One for the Read The World challenge. Wikipedia only mentions one writer from Vanuatu: Grace Mera Molisa. There was a copy of Black Stone, her first book of poems, for sale on AbeBooks, so I thought I’d give it a punt.

This is political poetry: Black Stone was published in 1983, just three years after Vanuatu gained independence, and the main dynamics of the book are anti-colonialism and feminism.

If the aim of the challenge is to get some sense of different places around the world, then this book isn’t ideal. It largely deals with politics in the abstract, and aside from a few place-names it would be difficult to guess where it was written. I have no more idea of the landscape or everyday life of Vanuatu than I did before I read it. But then I don’t think I’m the target audience.

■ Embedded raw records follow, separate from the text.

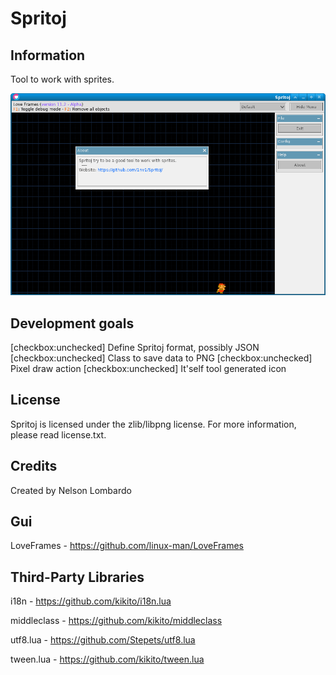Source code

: # Spritoj

## Information

Tool to work with sprites.

![Publish](resources/info/publish.png)

## Development goals

[checkbox:unchecked] Define Spritoj format, possibly JSON
[checkbox:unchecked] Class to save data to PNG
[checkbox:unchecked] Pixel draw action
[checkbox:unchecked] It'self tool generated icon 

## License

Spritoj is licensed under the zlib/libpng license. For more information, please read license.txt.

## Credits

Created by Nelson Lombardo

## Gui

LoveFrames - https://github.com/linux-man/LoveFrames

## Third-Party Libraries

i18n - https://github.com/kikito/i18n.lua

middleclass - https://github.com/kikito/middleclass

utf8.lua - https://github.com/Stepets/utf8.lua

tween.lua - https://github.com/kikito/tween.lua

I’m not terribly excited by it as poetry either; most of it reads as political prose broken up rather arbitrarily into short  lines. This is from a poem called Newspaper Mania:

The medium
of Newsprint
can make
and break
Governments
and men
in dictating
and shaping
public opinion
by subtle
and invisible
Dictatorship. 

There are occasionally hints of something more interesting, though; from the same poem, I think this has a fine acid touch to it:

Metropolitan
journalists
flock to Port Vila
crawling the bars
sniffing the farts
of other
transient scavengers
and go away
experts
on Vanuatu politics. 

Despite  few good moments, the book mainly reads to me as social activism rather than poetry. Not that I have anything against social activism.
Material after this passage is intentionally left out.